Les relations de coopération entre les deux élèves, l'un
poursuivant la pensée de l'autre en reprenant ses termes, en terminant
ses phrases, en développant son idée, sont étayées
par les reformulations des enseignants, leurs relances où ils demandent
des précisions, où ils opèrent un déplacement, en
remplaçant le questionnement sur les causes par le problème des
dysfonctionnements et en généralisant, en élargissant le
cas particulier de la myopie au problème général des défauts
de la vision. Cette fonction d'instrumentation des enseignants consiste à
fournir aux élèves les termes adéquats pour exprimer leur
pensée, tout en respectant leur visée et en les accompagnant dans
l'élaboration de leurs idées.
2) Cette mise en relation génère une étape intermédiaire,
qui permet de combiner trois niveaux de connaissances. Cette transformation
progressive des énoncés discursifs mis en scène dans l'entretien
s'opère grâce aux reprises jamais à l'identique, mais avec
des déplacements minimes dans les reformulations tant du côté
des élèves que des enseignants; ces trois niveaux de connaissances
sont les suivants:
- des concepts quotidiens ("corriger la vue"),
- des savoirs savants ( les effets des lentilles sur les troubles de la vision
et le phénomène de la réfraction),
- des principes épistémologiques, en l'occurence le principe de
causalité.
3) Construction d'un plan en énonçant l'ordre dans lequel étudier
les notions; l'énoncé procédural qui rend compte de cette
démarche de hiérarchisation est suscité par la délimitation
du problème grâce à la synthèse partielle de l'enseignante
qui reformule la question de départ: une telle question enclenche chez
les élèves une capacité à planifier; voici l'ordre
logique, et chronologique de la manière d'aborder les notions qu'ils
instaurent: "Avant, au tout début, on va étudier les troubles
visuels: la myopie, la presbytie, l'astigmatie; et ensuite, après, on
va étudier avec la lentille comment ça peut être corrigé".

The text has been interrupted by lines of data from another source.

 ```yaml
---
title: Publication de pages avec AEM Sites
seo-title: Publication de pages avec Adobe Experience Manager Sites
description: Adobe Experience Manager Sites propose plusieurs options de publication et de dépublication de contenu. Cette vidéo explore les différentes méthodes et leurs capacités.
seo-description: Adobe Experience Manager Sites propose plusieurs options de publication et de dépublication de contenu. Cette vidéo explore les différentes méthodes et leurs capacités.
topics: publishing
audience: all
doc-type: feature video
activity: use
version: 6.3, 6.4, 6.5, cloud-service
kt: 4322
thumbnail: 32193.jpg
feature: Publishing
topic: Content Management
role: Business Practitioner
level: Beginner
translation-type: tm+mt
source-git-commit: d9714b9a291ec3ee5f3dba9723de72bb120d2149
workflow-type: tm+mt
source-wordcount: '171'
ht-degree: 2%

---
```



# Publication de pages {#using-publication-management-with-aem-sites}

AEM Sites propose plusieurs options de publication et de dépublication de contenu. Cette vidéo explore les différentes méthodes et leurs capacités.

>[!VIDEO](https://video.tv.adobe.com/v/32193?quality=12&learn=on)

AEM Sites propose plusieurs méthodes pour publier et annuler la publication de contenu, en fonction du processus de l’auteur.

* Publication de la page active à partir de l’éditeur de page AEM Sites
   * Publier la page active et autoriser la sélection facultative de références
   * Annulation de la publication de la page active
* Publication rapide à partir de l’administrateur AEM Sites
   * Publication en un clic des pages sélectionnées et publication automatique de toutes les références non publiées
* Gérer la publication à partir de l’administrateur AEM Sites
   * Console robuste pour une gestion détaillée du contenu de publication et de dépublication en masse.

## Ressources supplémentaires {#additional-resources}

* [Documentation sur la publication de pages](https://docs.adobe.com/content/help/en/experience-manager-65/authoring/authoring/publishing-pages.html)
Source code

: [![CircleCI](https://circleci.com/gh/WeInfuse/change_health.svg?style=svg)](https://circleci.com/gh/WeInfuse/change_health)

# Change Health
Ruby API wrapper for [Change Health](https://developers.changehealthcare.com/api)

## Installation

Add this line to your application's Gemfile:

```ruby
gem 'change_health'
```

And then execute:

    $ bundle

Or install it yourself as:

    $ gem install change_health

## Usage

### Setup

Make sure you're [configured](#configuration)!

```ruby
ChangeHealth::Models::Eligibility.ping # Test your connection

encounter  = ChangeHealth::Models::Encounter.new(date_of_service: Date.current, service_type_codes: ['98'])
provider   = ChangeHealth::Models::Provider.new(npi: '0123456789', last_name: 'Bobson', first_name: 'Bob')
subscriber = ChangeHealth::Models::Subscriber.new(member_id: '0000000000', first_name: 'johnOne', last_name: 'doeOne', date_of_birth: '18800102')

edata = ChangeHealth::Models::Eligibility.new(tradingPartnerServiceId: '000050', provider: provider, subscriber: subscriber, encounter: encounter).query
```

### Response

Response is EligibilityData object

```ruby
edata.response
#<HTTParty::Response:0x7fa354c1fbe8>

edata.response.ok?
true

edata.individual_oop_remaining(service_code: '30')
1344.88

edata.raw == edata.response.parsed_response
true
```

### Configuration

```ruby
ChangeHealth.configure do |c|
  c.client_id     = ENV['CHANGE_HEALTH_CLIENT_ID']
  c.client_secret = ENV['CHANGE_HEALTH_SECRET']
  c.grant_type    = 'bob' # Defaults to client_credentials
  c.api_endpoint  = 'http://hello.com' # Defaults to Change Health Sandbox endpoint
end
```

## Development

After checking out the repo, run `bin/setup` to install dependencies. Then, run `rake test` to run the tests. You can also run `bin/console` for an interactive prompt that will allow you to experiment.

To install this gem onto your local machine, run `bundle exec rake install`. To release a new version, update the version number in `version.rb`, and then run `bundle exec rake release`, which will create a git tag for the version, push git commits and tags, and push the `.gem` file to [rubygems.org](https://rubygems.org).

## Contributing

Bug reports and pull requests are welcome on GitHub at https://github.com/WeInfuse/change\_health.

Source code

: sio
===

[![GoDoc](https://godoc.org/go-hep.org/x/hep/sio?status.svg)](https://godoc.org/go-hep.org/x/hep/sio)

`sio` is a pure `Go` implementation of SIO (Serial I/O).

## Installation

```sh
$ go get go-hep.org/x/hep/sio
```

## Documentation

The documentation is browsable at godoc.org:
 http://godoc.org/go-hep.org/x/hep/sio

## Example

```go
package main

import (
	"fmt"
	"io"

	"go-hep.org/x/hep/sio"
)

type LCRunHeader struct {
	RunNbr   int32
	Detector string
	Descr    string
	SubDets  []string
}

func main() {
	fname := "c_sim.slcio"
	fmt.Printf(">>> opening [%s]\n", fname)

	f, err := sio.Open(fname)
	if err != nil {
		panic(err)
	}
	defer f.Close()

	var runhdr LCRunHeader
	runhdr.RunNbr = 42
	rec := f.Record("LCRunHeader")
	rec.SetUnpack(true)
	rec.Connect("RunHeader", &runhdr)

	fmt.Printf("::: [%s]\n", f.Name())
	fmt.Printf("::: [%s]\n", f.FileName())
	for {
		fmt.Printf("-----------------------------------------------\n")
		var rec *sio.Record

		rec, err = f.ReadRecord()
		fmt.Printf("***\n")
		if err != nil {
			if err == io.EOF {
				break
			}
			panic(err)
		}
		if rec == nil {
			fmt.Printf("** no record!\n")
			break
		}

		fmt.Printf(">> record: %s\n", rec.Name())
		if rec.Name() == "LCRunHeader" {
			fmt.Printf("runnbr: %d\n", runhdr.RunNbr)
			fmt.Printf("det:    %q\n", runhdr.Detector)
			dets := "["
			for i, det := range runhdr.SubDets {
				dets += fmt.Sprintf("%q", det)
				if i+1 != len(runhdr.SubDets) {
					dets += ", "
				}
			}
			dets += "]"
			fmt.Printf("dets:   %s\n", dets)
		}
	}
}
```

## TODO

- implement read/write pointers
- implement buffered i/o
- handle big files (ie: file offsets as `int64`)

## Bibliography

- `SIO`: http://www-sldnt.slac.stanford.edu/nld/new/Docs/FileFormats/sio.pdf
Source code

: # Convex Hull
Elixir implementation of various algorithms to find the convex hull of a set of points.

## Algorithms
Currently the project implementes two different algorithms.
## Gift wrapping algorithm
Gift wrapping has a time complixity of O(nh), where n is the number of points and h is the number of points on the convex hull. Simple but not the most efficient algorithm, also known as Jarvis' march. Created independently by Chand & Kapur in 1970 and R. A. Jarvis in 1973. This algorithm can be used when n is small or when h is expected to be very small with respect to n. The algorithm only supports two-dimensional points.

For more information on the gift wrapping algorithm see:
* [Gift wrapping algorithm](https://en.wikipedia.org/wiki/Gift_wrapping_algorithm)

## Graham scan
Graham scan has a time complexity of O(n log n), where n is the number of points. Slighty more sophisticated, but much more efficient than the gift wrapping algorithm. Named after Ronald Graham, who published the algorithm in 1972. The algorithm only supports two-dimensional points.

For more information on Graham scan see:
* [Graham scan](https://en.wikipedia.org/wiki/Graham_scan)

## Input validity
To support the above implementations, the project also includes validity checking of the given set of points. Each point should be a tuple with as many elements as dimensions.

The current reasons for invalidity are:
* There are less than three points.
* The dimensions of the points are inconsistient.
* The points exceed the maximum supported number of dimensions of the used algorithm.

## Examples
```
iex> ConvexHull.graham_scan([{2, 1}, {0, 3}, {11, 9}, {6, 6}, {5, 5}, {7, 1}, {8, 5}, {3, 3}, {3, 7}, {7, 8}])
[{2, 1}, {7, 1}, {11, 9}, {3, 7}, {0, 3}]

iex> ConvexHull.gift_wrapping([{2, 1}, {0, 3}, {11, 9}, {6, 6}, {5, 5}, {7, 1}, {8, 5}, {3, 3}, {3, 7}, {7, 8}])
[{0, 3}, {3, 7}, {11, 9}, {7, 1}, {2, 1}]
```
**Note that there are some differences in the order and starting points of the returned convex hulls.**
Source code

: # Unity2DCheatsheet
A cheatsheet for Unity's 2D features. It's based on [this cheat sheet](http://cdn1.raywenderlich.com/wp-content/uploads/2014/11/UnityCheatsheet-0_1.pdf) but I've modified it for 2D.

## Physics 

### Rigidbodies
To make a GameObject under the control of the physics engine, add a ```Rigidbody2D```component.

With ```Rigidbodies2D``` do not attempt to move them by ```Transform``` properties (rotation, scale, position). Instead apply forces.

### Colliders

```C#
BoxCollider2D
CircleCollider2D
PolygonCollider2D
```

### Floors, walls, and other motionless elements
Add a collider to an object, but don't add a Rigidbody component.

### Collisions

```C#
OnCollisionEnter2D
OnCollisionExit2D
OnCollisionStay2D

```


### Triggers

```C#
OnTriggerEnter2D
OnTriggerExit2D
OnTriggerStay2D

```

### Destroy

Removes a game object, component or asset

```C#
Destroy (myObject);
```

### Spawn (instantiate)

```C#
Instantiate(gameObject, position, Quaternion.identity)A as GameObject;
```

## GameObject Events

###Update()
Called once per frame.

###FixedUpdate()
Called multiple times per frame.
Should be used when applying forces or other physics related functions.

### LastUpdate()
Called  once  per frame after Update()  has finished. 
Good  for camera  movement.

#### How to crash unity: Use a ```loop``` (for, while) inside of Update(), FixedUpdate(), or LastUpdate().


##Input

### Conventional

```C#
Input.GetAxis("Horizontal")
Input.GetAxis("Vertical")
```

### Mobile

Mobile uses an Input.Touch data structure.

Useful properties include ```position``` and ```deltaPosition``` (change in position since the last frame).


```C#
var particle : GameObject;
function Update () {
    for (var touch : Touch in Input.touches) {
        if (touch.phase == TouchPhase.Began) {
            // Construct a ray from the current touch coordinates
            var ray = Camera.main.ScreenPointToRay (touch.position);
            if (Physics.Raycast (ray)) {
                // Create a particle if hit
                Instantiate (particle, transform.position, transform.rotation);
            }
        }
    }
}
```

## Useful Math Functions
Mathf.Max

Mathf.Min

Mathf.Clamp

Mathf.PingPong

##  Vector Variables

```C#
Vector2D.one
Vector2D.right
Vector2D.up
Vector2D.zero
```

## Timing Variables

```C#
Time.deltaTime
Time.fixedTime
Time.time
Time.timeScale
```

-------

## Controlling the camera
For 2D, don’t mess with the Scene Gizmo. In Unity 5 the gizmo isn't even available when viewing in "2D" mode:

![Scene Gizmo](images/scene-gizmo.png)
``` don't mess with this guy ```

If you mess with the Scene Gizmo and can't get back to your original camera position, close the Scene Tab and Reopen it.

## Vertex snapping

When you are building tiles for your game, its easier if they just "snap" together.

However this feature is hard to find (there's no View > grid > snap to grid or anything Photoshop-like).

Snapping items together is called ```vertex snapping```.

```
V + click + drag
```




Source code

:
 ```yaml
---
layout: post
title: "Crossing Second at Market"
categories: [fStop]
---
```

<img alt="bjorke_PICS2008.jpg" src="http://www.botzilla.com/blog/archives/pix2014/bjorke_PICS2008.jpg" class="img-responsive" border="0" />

Par la suite, au cours de l'année, il y aura des remaniements d'un tel
plan, mais l'important dans cette verbalisation est de fournir aux élèves
une idée directrice qui leur permettra tout au long de leur démarche
de s'auto-réguler, de trier et d'ordonnancer leurs documents par rapport
à cet axe, et d'y rattacher d'autres idées en compléxifiant
ce plan initial.
Les modifications importantes vont être effectivement apportées
quand il s'agira de concevoir la production.
b) Rôle déterminant de la production dans la structuration
des connaissances.
La notion de production recouvre différentes acceptions: l'entretien
va permettre de prendre conscience de ces interprétations différentes
en confrontant les représentations respectives qu'en ont les élèves
et les enseignants. Tous sont d'accord sur un point: il s'agit d'une prestation
orale de 20 minutes, devant un public qui doit comprendre de quoi il retourne;
les élèves ont le sentiment de devoir assumer une mission pédagogique
forte face à leur auditoire. Mais il ne s'agit pas de produire des connaissances
nouvelles, comme dans une démarche de véritable recherche scientifique.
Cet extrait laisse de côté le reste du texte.